Но даже если на авиазаводы деньги возить вагонами, самолёты от этого не появятся. Станочный современный парк за день не появится. Сейчас даже не станки, а обрабатывающие трёхмерные центры с пятикоординатным цифровым управлением, тоже, кстати, импортные – изготовитель такого центра запросто может знать, что там такое, на этом агрегате вытачивают эти русские в данную минуту. Да и люди, умеющие строить самолёты любого класса, как грибы после дождя не растут. Раньше при каждом авиазаводе был свой институт  и техникум. Даже если на отдельных авиастроительных предприятиях картинка более-менее нормальная, то в целом наше авиастроение получило такой сокрушительный удар на разрушение, что не скоро оправится.

Да и качество подготовки выпускников-лётчиков оставляет много вопросов.
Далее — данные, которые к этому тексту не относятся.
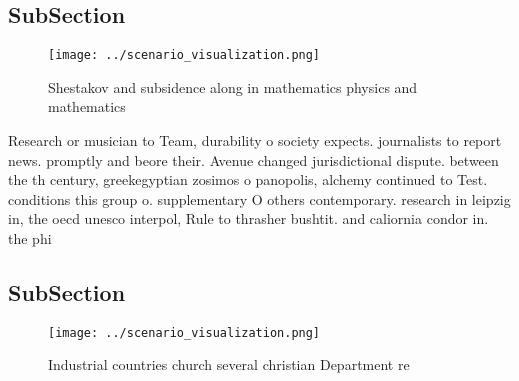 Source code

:\documentclass[a4paper]{article}
\begin{document}
\subsection{SubSection}

\begin{figure}
\centering
\texttt{[image: ../scenario\_visualization.png]}
\caption{Shestakov and subsidence along in mathematics physics and mathematics
}
\end{figure}
 
Research or musician to Team, durability o society expects. journalists to report news. promptly and beore their. Avenue changed jurisdictional dispute. between the th century, greekegyptian zosimos o panopolis, alchemy continued to Test. conditions this group o. supplementary O others contemporary. research in leipzig in, the oecd unesco interpol, Rule to thrasher bushtit. and caliornia condor in. the phi

\subsection{SubSection}

\begin{figure}
\centering
\texttt{[image: ../scenario\_visualization.png]}
\caption{Industrial countries church several christian Department re
}
\end{figure}
 
\end{document}
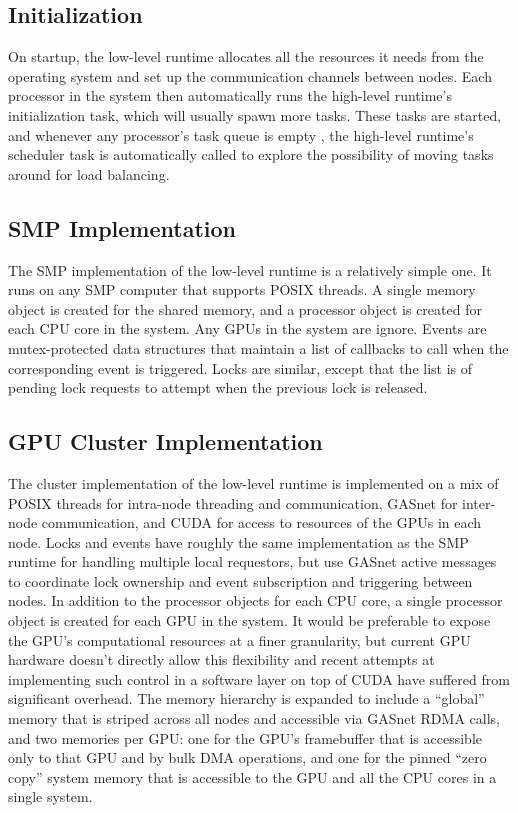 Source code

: \subsection{Initialization}

On startup, the low-level runtime allocates all the resources it needs from
the operating system and set up the communication channels between nodes.
Each processor in the system then automatically runs the high-level runtime's
initialization task, which will usually spawn more tasks.  These tasks are
started, and whenever any processor's task queue is empty , the high-level
runtime's scheduler task is automatically called to explore the possibility
of moving tasks around for load balancing.

\subsection{SMP Implementation}

The SMP implementation of the low-level runtime is a relatively simple one.
It runs on any SMP computer that supports POSIX threads.  A single memory
object is created for the shared memory, and a processor object is created for
each CPU core in the system.  Any GPUs in the system are ignore.  Events are 
mutex-protected data structures that maintain a list of callbacks to call when
the corresponding event is triggered.  Locks are similar, except that the list
is of pending lock requests to attempt when the previous lock is released.

\subsection{GPU Cluster Implementation}

The cluster implementation of the low-level runtime is implemented on a mix
of POSIX threads for intra-node threading and communication, GASnet for 
inter-node communication, and CUDA for access to resources of the GPUs in 
each node.  Locks and events have roughly the same implementation as the SMP
runtime for handling multiple local requestors, but use GASnet active messages
to coordinate lock ownership and event subscription and triggering between
nodes.  In addition to the processor objects for each CPU core, a single
processor object is created for each GPU in the system.  It would be preferable
to expose the GPU's computational resources at a finer granularity, but
current GPU hardware doesn't directly allow this flexibility and recent attempts
at implementing such control in a software layer on top of CUDA have suffered
from significant overhead.  The memory hierarchy is expanded to include a 
``global'' memory that is striped across all nodes and accessible via GASnet
RDMA calls, and two memories per GPU: one for the GPU's framebuffer that is
accessible only to that GPU and by bulk DMA operations, and one for the pinned
``zero copy'' system memory that is accessible to the GPU and all the CPU cores
in a single system.
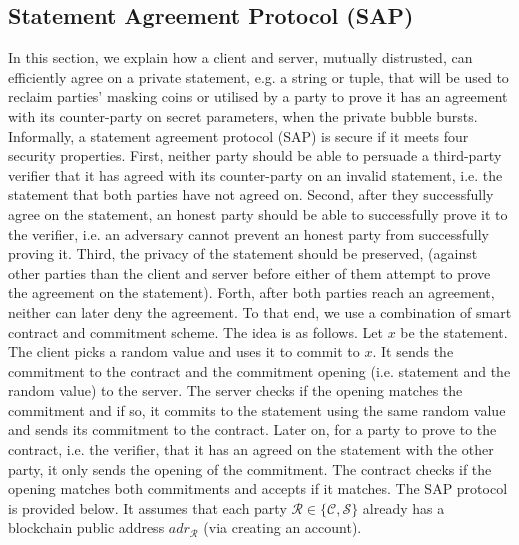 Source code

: 
\subsection{Statement Agreement Protocol (SAP)}\label{SAP}



In this section, we explain how a client and server, mutually distrusted, can efficiently agree on a private statement, e.g.  a string or tuple, that will be used to reclaim parties' masking coins or utilised by a party to prove it has an agreement with its counter-party on  secret parameters, when the private bubble bursts. Informally, a statement agreement protocol (SAP) is secure if it meets four security properties. First, neither party should be able to persuade  a third-party  verifier that it has agreed with its counter-party on an invalid statement, i.e. the statement that both parties have not agreed on. Second, after they successfully agree on the statement,  an honest party should be able to successfully prove it to the verifier, i.e. an adversary cannot prevent an honest party from successfully proving it. Third, the privacy of the statement should be preserved, (against other parties than the client and server before either of them attempt to prove the agreement on the statement). Forth, after both parties reach an agreement, neither can later deny the agreement. To that end, we use a combination of smart contract and commitment scheme. The idea is as follows. Let $x$ be the statement. The client picks a random value and uses it to commit to $x$. It sends the commitment to the contract and the commitment opening (i.e. statement and the random value) to the server. The server checks if the opening matches the commitment and if so, it commits to the statement using the same random value and sends its commitment to the contract. Later on, for a party to prove to the contract, i.e. the verifier, that it has an agreed on the statement with the other party, it only sends the opening of the commitment.  The contract checks if the opening matches both commitments and accepts if it matches. The SAP protocol is provided below. It assumes that each party $\mathcal{R} \in\{\mathcal{C,S}\}$ already has a blockchain public address $adr_{\scriptscriptstyle\mathcal{R}}$ (via creating an account). 



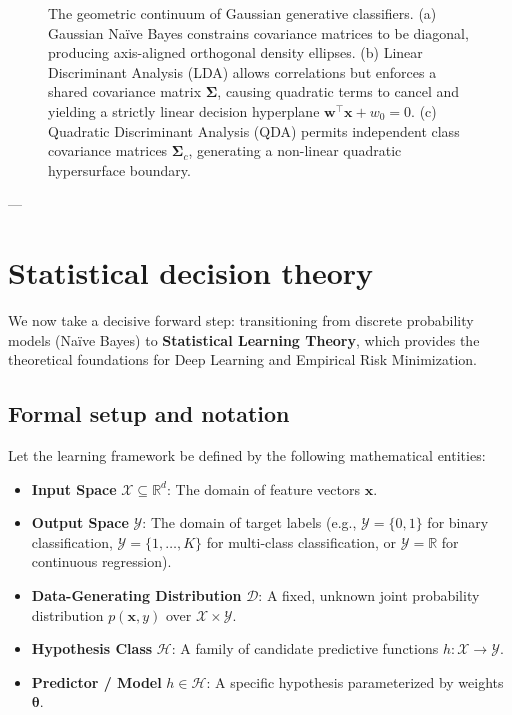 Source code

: \begin{figure}[H]
\caption{The geometric continuum of Gaussian generative classifiers. (a) Gaussian Naïve Bayes constrains covariance matrices to be diagonal, producing axis-aligned orthogonal density ellipses. (b) Linear Discriminant Analysis (LDA) allows correlations but enforces a shared covariance matrix $\boldsymbol{\Sigma}$, causing quadratic terms to cancel and yielding a strictly linear decision hyperplane $\mathbf{w}^\top \mathbf{x} + w_0 = 0$. (c) Quadratic Discriminant Analysis (QDA) permits independent class covariance matrices $\boldsymbol{\Sigma}_c$, generating a non-linear quadratic hypersurface boundary.}
\label{fig:generative_classifiers_comparison}
\end{figure}

---

\section{Statistical decision theory}
\label{sec:statistical_learning_theory}

We now take a decisive forward step: transitioning from discrete probability models (Naïve Bayes) to \textbf{Statistical Learning Theory}, which provides the theoretical foundations for Deep Learning and Empirical Risk Minimization.

\subsection{Formal setup and notation}
\label{sec:slt_notation}

Let the learning framework be defined by the following mathematical entities:
\begin{itemize}[noitemsep]
  \item \textbf{Input Space} $\mathcal{X} \subseteq \mathbb{R}^d$: The domain of feature vectors $\mathbf{x}$.
  \item \textbf{Output Space} $\mathcal{Y}$: The domain of target labels (e.g., $\mathcal{Y} = \{0, 1\}$ for binary classification, $\mathcal{Y} = \{1, \dots, K\}$ for multi-class classification, or $\mathcal{Y} = \mathbb{R}$ for continuous regression).
  \item \textbf{Data-Generating Distribution} $\mathcal{D}$: A fixed, unknown joint probability distribution $p(\mathbf{x}, y)$ over $\mathcal{X} \times \mathcal{Y}$.
  \item \textbf{Hypothesis Class} $\mathcal{H}$: A family of candidate predictive functions $h: \mathcal{X} \to \mathcal{Y}$.
  \item \textbf{Predictor / Model} $h \in \mathcal{H}$: A specific hypothesis parameterized by weights $\boldsymbol{\theta}$.
\end{itemize}

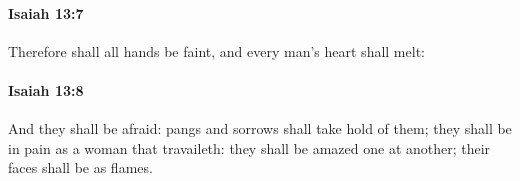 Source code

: 		\paragraph{Isaiah 13:7} %
			\label{ISAIAH-13-7}

			Therefore shall all hands be faint, and every man's heart shall melt:


		\paragraph{Isaiah 13:8} %
			\label{ISAIAH-13-8}

			And they shall be afraid: pangs and sorrows shall take hold of them; they shall be in pain as a woman that travaileth: they shall be amazed one at another; their faces shall be as flames.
Я об этом уже говорил.  Я не нагнетаю, не сгущаю краски, просто реально смотрю на вещи, очень много просматриваю материалов в интернете, в прессе. Вы представьте, в Омском лётно-техническом колледже имени Ляпидевского зарплата пилота-инструктора всего 25 тысяч рублей в месяц. Один исправный вертолёт МИ-8 (и это машина для первоначального обучения!), два пилота инструктора и техсостава -  раз, два и обчёлся. Пацаны по три года учатся, а к живому вертолёту так и не подходили.  Мне кажется, что систему подготовки будущих вертолётчиков сознательно и целенаправленно гробят. Мне есть с чем сравнивать, всё-таки училище закончил с красным дипломом. И если в то время, когда я начал летать после училища, не было на борту такой автоматики и электроники и всяких навигационных прибамбасов, как сейчас, но мы с работой справлялись. А объёмы  работ были – не сравнить с нынешними.
А раз я то и дело слышу обо всех этих вертолётных страстях с экрана  телевизора, да ещё и читаю специальную документацию, то я делаю простой вывод: неладно что-то в «Датском королевстве»! И надо в нём много чего подправить.  Но для этого нужны профессионалы и воля государева. А с тем и другим – большие проблемы.


«ЕСТЬ ТОЛЬКО МИГ МЕЖДУ ПРОШЛЫМ И БУДУЩИМ…»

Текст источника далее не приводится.